Friday, September 12, 2014

Fifth Year of Teaching

I am almost three weeks into my fifth year of teaching! It is hard for me to believe that I have been in the classroom for that long, and even harder to believe that I actually survived my first few years. Thinking back and looking back on some of my journals from that time period, I think the first year or two of teaching may have actually been a sort of living hell for me. Nothing like how I feel about the job now.

That last week of summer leading up to my first day as a teacher was racked with fear. I think I might have slept an hour or so a night, and when I did finally sleep I often had nightmares of the first day of school. And that last Sunday, I felt like I was going to sick up and had swallowed a ball of dry ice.

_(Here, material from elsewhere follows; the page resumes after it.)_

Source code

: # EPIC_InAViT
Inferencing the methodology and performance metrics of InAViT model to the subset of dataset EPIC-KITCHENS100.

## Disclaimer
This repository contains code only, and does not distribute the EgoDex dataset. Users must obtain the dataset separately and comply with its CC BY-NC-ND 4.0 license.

Compare that with how I felt this last week of summer. It's not that there was a total lack of nerves, because there wasn't. Rather I felt anticipation and focus. Not fear. I knew what to expect and I knew what I had to do in order to be successful this year. I still have dreams about going back to school (they typically start in late July) but no longer do they cause me to wake up in a cold sweat wondering how I was going to survive the year and what the HELL had I gotten myself into.

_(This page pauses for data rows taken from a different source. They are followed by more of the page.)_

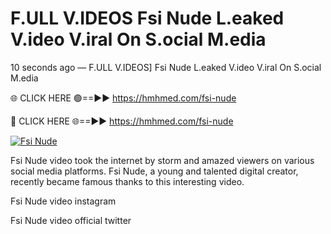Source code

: # F.ULL V.IDEOS Fsi Nude L.eaked V.ideo V.iral On S.ocial M.edia

10 seconds ago — F.ULL V.IDEOS] Fsi Nude L.eaked V.ideo V.iral On S.ocial M.edia

🌐 CLICK HERE 🟢==►► https://hmhmed.com/fsi-nude

🔴 CLICK HERE 🌐==►► https://hmhmed.com/fsi-nude

[![Fsi Nude](https://i.imgur.com/dJHk4Zq.gif)](https://hmhmed.com/fsi-nude)

Fsi Nude video took the internet by storm and amazed viewers on various social media platforms. Fsi Nude, a young and talented digital creator, recently became famous thanks to this interesting video.

Fsi Nude video instagram

Fsi Nude video official twitter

Looking back, I can say that last year was the year that I finally realized that I was going to be in the Education business for the long haul and that this was where I needed to be. Before that point, I was always looking for something else. Something that didn't have the stress and dread that teaching had meant before. I was associating fear with a desire to do a different job. ANY job.

Now I buying into education for the long haul. I know this is where I am going to spend my career and I am honestly excited and happy about that. This next Spring semester I will begin my Master's in Education Administration and will hopefully be moving on to the next stage of my professional career. Onward and upward.

No longer do I feel that I am simply keeping my head above water. The first three years were really all about survival. Just making it to four o'clock (I never knew a 45 minute class could last so long) without having my students start a riot and hoping and praying that they somehow learned something during the course of the instructional period.

For the past two years though, school days fly by and I KNOW that my students are learning and taking things away from my class.

If I could say anything to first, second or third year teachers, it's this:

Hang in there. Don't give up. Yes it is going to be a struggle. Yes you are going to want to quit. Don't. No you are not the only teacher who thinks they have made a horrible, horrible mistake. Soon you will reach your groove and teaching will no longer seem a Herculean task. Instead you will walk around with your head held high because you KNOW you are an educator and you KNOW you are making a difference. I can guarantee you that every teacher had stood where you stood, paralyzed with fear and indecision. You will survive. And if you continue to learn and push yourself, you will thrive.